The Seventh ISCA Tutorial and Research Workshop on Speech Synthesis
Constructing a speech synthesiser using a large, carefully recorded, single-speaker database of read text is straightforward and good results can be obtained every time, using conventional concatenative or statistical parametric methods. But this scenario is very restrictive and those good results are only actually obtained if: the voice is built offline and carefully checked for errors; the speech is recorded in clean conditions; the word transcriptions are correct; accurate phonetic labels are available or can be obtained; the speech is in the required language and speaking style, from a suitable speaker; etc. A large number of applications become possible if we can escape these restrictions - applications where one or more of the above conditions is not satisfied.
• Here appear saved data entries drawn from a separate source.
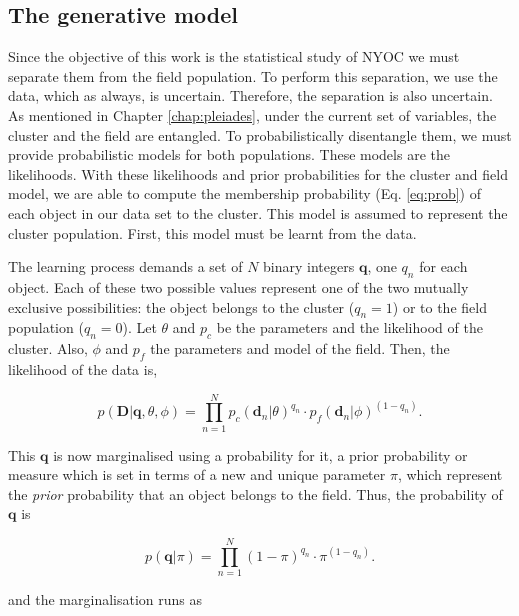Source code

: \subsection{The generative model}
\label{subsect:generative-model}
Since the objective of this work is the statistical study of NYOC we must separate them from the field population. To perform this separation, we use the data, which as always, is uncertain. Therefore, the separation is also uncertain. As mentioned in Chapter \ref{chap:pleiades}, under the current set of variables, the cluster and the field are entangled. To probabilistically disentangle them, we must provide probabilistic models for both populations. These models are the likelihoods. With these likelihoods and prior probabilities for the cluster and field model, we are able to compute the membership probability (Eq. \ref{eq:prob}) of each object in our data set to the cluster. This model is assumed to represent the cluster population. First, this model must be learnt from the data.  

The learning process demands a set of $N$ binary integers $\mathbf{q}$, one $q_n$ for each object. Each of these two possible values represent one of the two mutually exclusive possibilities: the object belongs to the cluster ($q_n=1$) or to the field population ($q_n=0$). Let $\theta$ and $p_c$ be the parameters and the likelihood of the cluster. Also, $\phi$ and $p_f$ the parameters and model of the field. Then, the likelihood of the data is,

\begin{equation}
p(\mathbf{D}|\mathbf{q},\theta,\phi)= \prod_{n=1}^N {p_c(\mathbf{d}_n|\theta)}^{q_n}\cdot {p_f(\mathbf{d}_n|\phi)}^{(1-q_n)}.
\end{equation}

This $\mathbf{q}$ is now marginalised using a probability for it, a prior probability or measure which is set in terms of a new and unique parameter $\pi$, which represent the \emph{prior} probability that an object belongs to the field. Thus, the probability of $\mathbf{q}$ is

\begin{equation}
p(\mathbf{q}|\pi)= \prod_{n=1}^N {(1-\pi)}^{q_n}\cdot {\pi}^{(1-q_n)}.
\end{equation}

and the marginalisation runs as


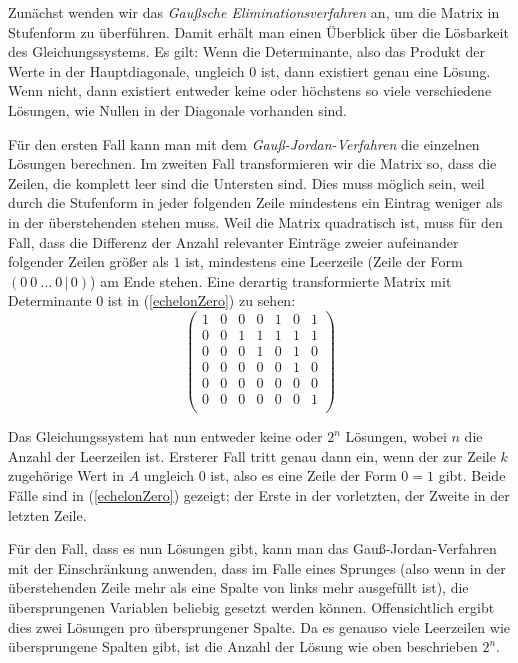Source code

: \documentclass{scrartcl}
\begin{document}
Zunächst wenden wir das \emph{Gaußsche Eliminationsverfahren} an, um die
Matrix in Stufenform zu überführen. Damit erhält man einen Überblick über die
Lösbarkeit des Gleichungssystems. Es gilt: Wenn die Determinante, also das
Produkt der Werte in der Hauptdiagonale, ungleich $0$ ist, dann existiert genau
eine Lösung. Wenn nicht, dann existiert entweder keine oder höchstens so viele
verschiedene Lösungen, wie Nullen in der Diagonale vorhanden sind.

Für den ersten Fall kann man mit dem \emph{Gauß-Jordan-Verfahren} die einzelnen
Lösungen berechnen. Im zweiten Fall transformieren wir die Matrix so, dass die
Zeilen, die komplett leer sind die Untersten sind. Dies muss möglich sein,
weil durch die Stufenform in jeder folgenden Zeile mindestens ein Eintrag
weniger als in der überstehenden stehen muss. Weil die Matrix quadratisch ist,
muss für den Fall, dass die Differenz der Anzahl relevanter Einträge zweier
aufeinander folgender Zeilen größer als $1$ ist, mindestens eine Leerzeile 
(Zeile der Form $(0\ 0\ \dots\ 0\,|\,0)$) am Ende stehen. Eine derartig
transformierte Matrix mit Determinante $0$ ist in (\ref{echelonZero}) zu sehen:
\begin{equation}
\left(\begin{array}{cccccc|c}
  1&0&0&0&1&0&1\\
  0&0&1&1&1&1&1\\
  0&0&0&1&0&1&0\\
  0&0&0&0&0&1&0\\
  0&0&0&0&0&0&0\\
  0&0&0&0&0&0&1\\
\end{array}\right)\label{echelonZero}
\end{equation}

Das Gleichungssystem hat nun entweder keine oder $2^n$ Lösungen, wobei $n$ die
Anzahl der Leerzeilen ist. Ersterer Fall tritt genau dann ein, wenn der zur
Zeile $k$ zugehörige Wert in $A$ ungleich $0$ ist, also es eine Zeile der Form
$0=1$ gibt. Beide Fälle sind in (\ref{echelonZero}) gezeigt; der Erste in der
vorletzten, der Zweite in der letzten Zeile.

Für den Fall, dass es nun Lösungen gibt, kann man das Gauß-Jordan-Verfahren mit
der Einschränkung anwenden, dass im Falle eines Sprunges (also wenn in der
überstehenden Zeile mehr als eine Spalte von links mehr ausgefüllt ist), die
übersprungenen Variablen beliebig gesetzt werden können. Offensichtlich ergibt
dies zwei Lösungen pro übersprungener Spalte. Da es genauso viele Leerzeilen wie
übersprungene Spalten gibt, ist die Anzahl der Lösung wie oben beschrieben
$2^n$.
\end{document}

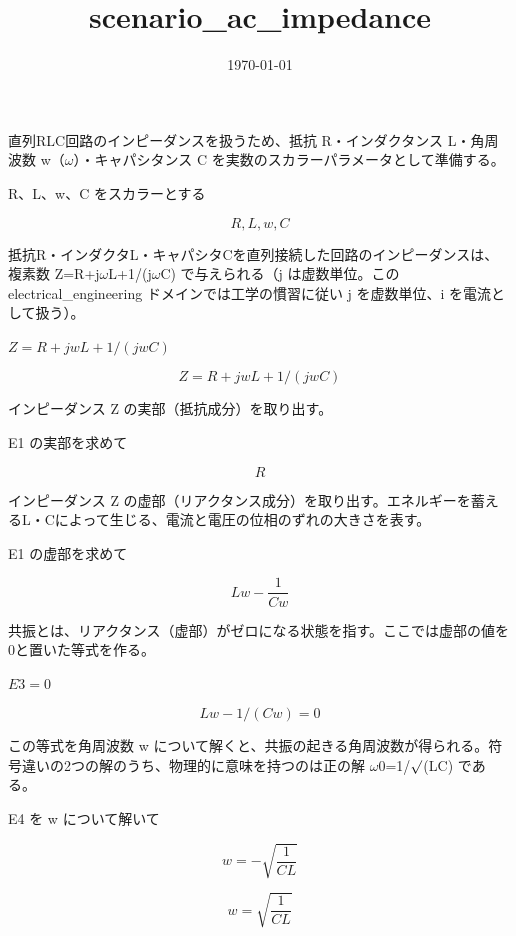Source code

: \documentclass[dvipdfmx,a4paper,11pt]{jsarticle}
\title{scenario\_ac\_impedance}
\date{\today}
\begin{document}
\maketitle

直列RLC回路のインピーダンスを扱うため、抵抗 R・インダクタンス L・角周波数 w（$\omega$）・キャパシタンス C を実数のスカラーパラメータとして準備する。

R、L、w、C をスカラーとする

\[
  R, L, w, C
\]

抵抗R・インダクタL・キャパシタCを直列接続した回路のインピーダンスは、複素数 Z=R+j$\omega$L+1/(j$\omega$C) で与えられる（j は虚数単位。この electrical\_engineering ドメインでは工学の慣習に従い j を虚数単位、i を電流として扱う）。

$Z = R + j w L + 1/(j w C)$

\begin{equation}
  Z = R + j w L + 1/(j w C)
  \label{eq:E1}
\end{equation}

インピーダンス Z の実部（抵抗成分）を取り出す。

E1 の実部を求めて

\begin{equation}
  R
  \label{eq:E2}
\end{equation}

インピーダンス Z の虚部（リアクタンス成分）を取り出す。エネルギーを蓄えるL・Cによって生じる、電流と電圧の位相のずれの大きさを表す。

E1 の虚部を求めて

\begin{equation}
  L w-\frac{1}{C w}
  \label{eq:E3}
\end{equation}

共振とは、リアクタンス（虚部）がゼロになる状態を指す。ここでは虚部の値を0と置いた等式を作る。

$E3 = 0$

\begin{equation}
  L w-1/(C w) = 0
  \label{eq:E4}
\end{equation}

この等式を角周波数 w について解くと、共振の起きる角周波数が得られる。符号違いの2つの解のうち、物理的に意味を持つのは正の解 $\omega$0=1/$\surd$(LC) である。

E4 を w について解いて

\begin{equation}
  w = -\sqrt{\frac{1}{C L}}
  \label{eq:E5}
\end{equation}

\begin{equation}
  w = \sqrt{\frac{1}{C L}}
  \label{eq:E6}
\end{equation}
\end{document}
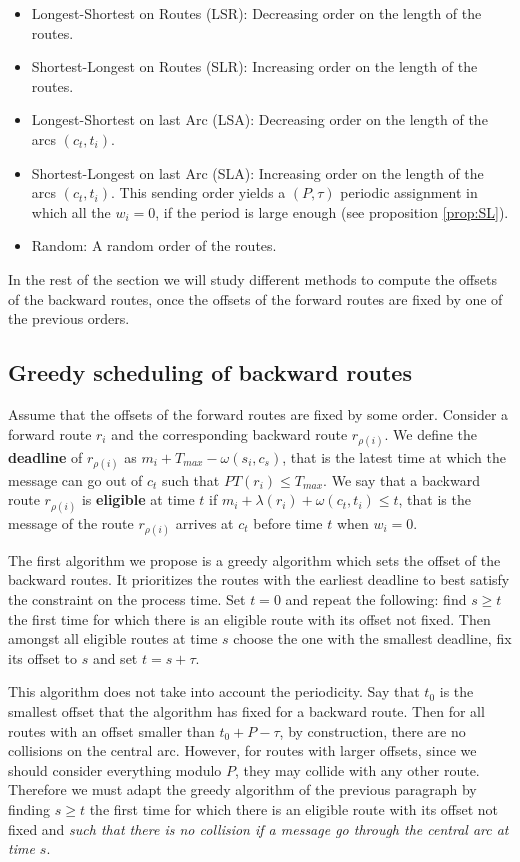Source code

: \documentclass[a4paper,10pt]{article}
\begin{document}
{\begin{itemize}
	 \item Longest-Shortest on Routes (LSR): Decreasing order on the length of the routes.
	 \item Shortest-Longest on Routes (SLR): Increasing order on the length of the routes. 
	 \item Longest-Shortest on last Arc (LSA): Decreasing order on the length of the arcs $(c_t,t_i)$.
	 \item Shortest-Longest on last Arc (SLA): Increasing order on the length of the arcs $(c_t,t_i)$. This sending order yields a $(P,\tau)$ periodic assignment in which all the $w_i = 0$, if the period is large enough (see proposition \ref{prop:SL}).
	 \item Random: A random order of the routes.
	\end{itemize}

   In the rest of the section we will study different methods to compute the offsets of the backward routes, once
   the offsets of the forward routes are fixed by one of the previous orders.
   
   \subsection{Greedy scheduling of backward routes}
    
    Assume that the offsets of the forward routes are fixed by some order. 
    Consider a forward route $r_i$ and the corresponding backward route $r_{\rho(i)}$.
    We define the {\bf deadline} of $r_{\rho(i)}$ as $m_{i} + T_{max} - \omega(s_i,c_s)$, that is the latest time at which the message can go out of $c_t$ such that $PT(r_i) \leq T_{max}$.
    We say that a backward route $r_{\rho(i)}$ is {\bf eligible} at time $t$ if $m_{i} +  \lambda(r_i) + \omega(c_t,t_i) \leq t$, that is the message of the route $r_{\rho(i)}$ arrives at $c_t$ before time $t$ when $w_i = 0$.
    
    The first algorithm we propose is a greedy algorithm which sets the offset of the 
    backward routes. It prioritizes the routes with the earliest deadline to best satisfy the
    constraint on the process time.
    Set $t=0$ and repeat the following: find $s \geq t$ the first time for which there is an eligible route with its offset not fixed. Then amongst all eligible routes at time $s$ choose the one with the smallest deadline, fix its offset to $s$ and set $t = s + \tau$.
    
    This algorithm does not take into account the periodicity. Say that $t_0$ is the smallest offset that the algorithm has fixed
    for a backward route. Then for all routes with an offset smaller than $t_0 + P - \tau$,
    by construction, there are no collisions on the central arc.
    However, for routes with larger offsets, since we  should consider everything modulo $P$, 
    they may collide with any other route. Therefore we must adapt the greedy algorithm of the previous paragraph by finding $s \geq t$ the first time for which there is an eligible route with its offset not fixed and \emph{such that there is no collision if a message go
    through the central arc at time $s$}. 
    
}
\end{document}
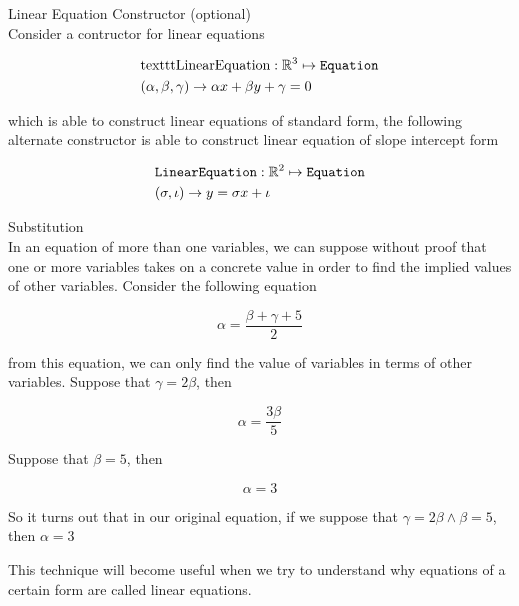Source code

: \documentclass{book}
\begin{document}
  {\remark Linear Equation Constructor (optional) \\
    Consider a contructor for linear equations

    \begin{align*}
      & \text{texttt{LinearEquation}}: \mathbb{R}^3 \mapsto \text{\texttt{Equation}}\\
      & (\alpha, \beta, \gamma) \to \alpha x + \beta y + \gamma = 0
    \end{align*}

    which is able to construct linear equations of standard form, the following alternate constructor is able to construct linear equation of slope intercept form

    \begin{align*}
      & \text{\texttt{LinearEquation}}: \mathbb{R}^2 \mapsto \text{\texttt{Equation}}\\
      & (\sigma, \iota) \to y = \sigma x + \iota
    \end{align*}
  }

  {\remark Substitution \\

    In an equation of more than one variables, we can suppose without proof that one or more variables takes on a concrete value in order to find the implied values of other variables. Consider the following equation

    $$\alpha = \frac{\beta + \gamma + 5}{2}$$

    from this equation, we can only find the value of variables in terms of other variables. Suppose that $\gamma = 2\beta$, then

    $$\alpha = \frac{3\beta}{5}$$

    Suppose that $\beta = 5$, then

    $$\alpha = 3$$

    So it turns out that in our original equation, if we suppose that $\gamma = 2\beta \land \beta = 5$, then $\alpha = 3$

    This technique will become useful when we try to understand why equations of a certain form are called linear equations.
  }\\
\end{document}
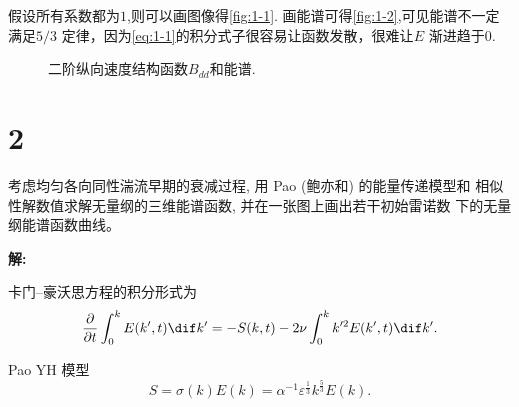 \documentclass[12pt,a4]{ctexart}
\begin{document}
假设所有系数都为$1$,则可以画图像得\cref{fig:1-1}.
画能谱可得\cref{fig:1-2},可见能谱不一定满足$5 / 3$ 定律，因为\cref{eq:1-1}的积分式子很容易让函数发散，很难让$E$ 渐进趋于$0$.
\begin{figure}[htpb]
   \centering
   \quad
   \quad
   \caption{二阶纵向速度结构函数$B_{d d}$和能谱.}
\end{figure}



\section{2}

考虑均匀各向同性湍流早期的衰减过程, 用 Pao (鲍亦和) 的能量传递模型和 相似性解数值求解无量纲的三维能谱函数, 并在一张图上画出若干初始雷诺数 下的无量纲能谱函数曲线。

\textsf{\hspace{-2em}\sf  \textbf{解:}}

卡门--豪沃思方程的积分形式为
\begin{equation}
   \frac{\partial }{\partial t}  \int_{0}^{k} E(k',t)\dif k' = -S(k,t) - 2\nu \int_{0}^{k} k'^2E(k',t)\dif k'.  
   \label{eq:2_1}
\end{equation}

Pao YH 模型 \cite{PaoYH}
\begin{equation}
   S=\sigma(k) E(k)=\alpha^{-1} \varepsilon^{\frac{1}{3}} k^{\frac{5}{3}} E(k).
\end{equation}
\end{document}
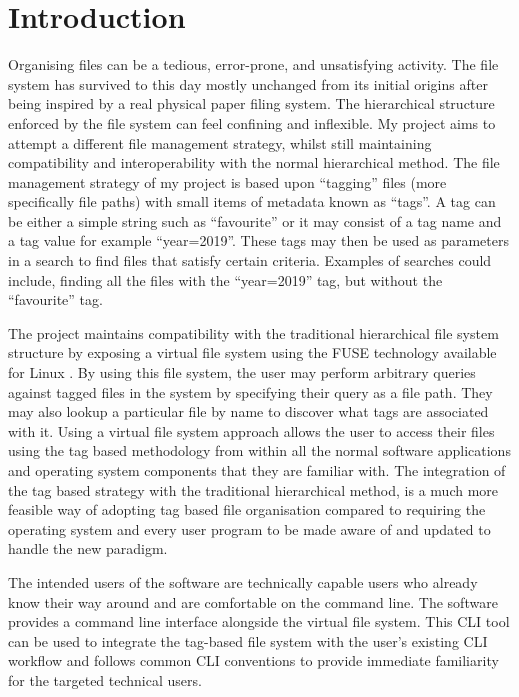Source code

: \chapter{Introduction}
\vspace{1cm}

Organising files can be a tedious, error-prone, and unsatisfying activity. The
file system has survived to this day mostly unchanged from its initial origins
\cite{multics-fs} after being inspired by a real physical paper filing system.
The hierarchical structure enforced by the file system can feel confining and
inflexible. My project aims to attempt a different file management strategy,
whilst still maintaining compatibility and interoperability with the normal
hierarchical method. The file management strategy of my project is based upon
``tagging'' files (more specifically file paths) with small items of metadata
known as ``tags''. A tag can be either a simple string such as ``favourite'' or
it may consist of a tag name and a tag value for example ``year=2019''. These
tags may then be used as parameters in a search to find files that satisfy
certain criteria. Examples of searches could include, finding all the files
with the ``year=2019'' tag, but without the ``favourite'' tag.

The project maintains compatibility with the traditional hierarchical file
system structure by exposing a virtual file system using the FUSE technology
available for Linux \cite{kernel-fuse}. By using this file system, the user may
perform arbitrary queries against tagged files in the system by specifying
their query as a file path. They may also lookup a particular file by name to
discover what tags are associated with it. Using a virtual file system approach
allows the user to access their files using the tag based methodology from
within all the normal software applications and operating system components
that they are familiar with. The integration of the tag based strategy with the
traditional hierarchical method, is a much more feasible way of adopting tag
based file organisation compared to requiring the operating system and every
user program to be made aware of and updated to handle the new paradigm.

The intended users of the software are technically capable users who already
know their way around and are comfortable on the command line. The software
provides a command line interface alongside the virtual file system. This CLI
tool can be used to integrate the tag-based file system with the user's
existing CLI workflow and follows common CLI conventions to provide immediate
familiarity for the targeted technical users.

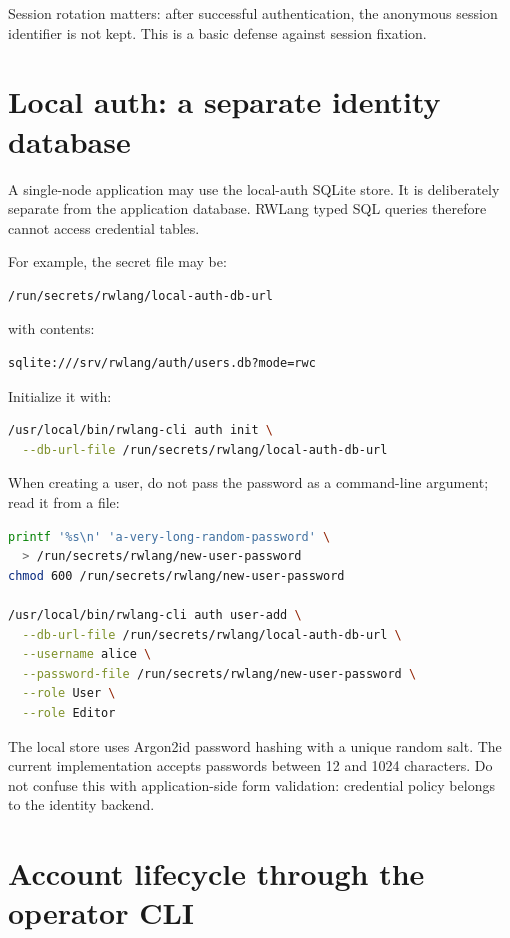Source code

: Session rotation matters: after successful authentication, the anonymous session identifier is not kept. This is a basic defense against session fixation.

\section{Local auth: a separate identity database}

A single-node application may use the local-auth SQLite store. It is deliberately separate from the application database. RWLang typed SQL queries therefore cannot access credential tables.

For example, the secret file may be:

\begin{lstlisting}
/run/secrets/rwlang/local-auth-db-url
\end{lstlisting}

with contents:

\begin{lstlisting}
sqlite:///srv/rwlang/auth/users.db?mode=rwc
\end{lstlisting}

Initialize it with:

\begin{lstlisting}[language=bash]
/usr/local/bin/rwlang-cli auth init \
  --db-url-file /run/secrets/rwlang/local-auth-db-url
\end{lstlisting}

When creating a user, do not pass the password as a command-line argument; read it from a file:

\begin{lstlisting}[language=bash]
printf '%s\n' 'a-very-long-random-password' \
  > /run/secrets/rwlang/new-user-password
chmod 600 /run/secrets/rwlang/new-user-password

/usr/local/bin/rwlang-cli auth user-add \
  --db-url-file /run/secrets/rwlang/local-auth-db-url \
  --username alice \
  --password-file /run/secrets/rwlang/new-user-password \
  --role User \
  --role Editor
\end{lstlisting}

The local store uses Argon2id password hashing with a unique random salt. The current implementation accepts passwords between 12 and 1024 characters. Do not confuse this with application-side form validation: credential policy belongs to the identity backend.

\section{Account lifecycle through the operator CLI}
Examples include: prosthetic voices, where the speech available from the patient may already be disordered, is very limited in quantity and recorded under unfavourable conditions; cross-lingual voices, where the aim is to produce a synthetic voice in a target language that sounds like a particular speaker, yet we only have sample speech from that speaker in some other source language; voices for accents or languages where we do not have detailed knowledge of the phonology or where other resources, such as pronunciation dictionaries or prosodic models, are unavailable; and situations where we only have untranscribed speech from which to build a voice. In this tutorial, I will look at a few examples of such applications and describe some of the techniques that can be used to construct synthetic voices in scenarios where the conventional approach is not possible.
Bibliographic reference. King, Simon (2010): "Speech synthesis without the right data", In SSW7-2010, 38.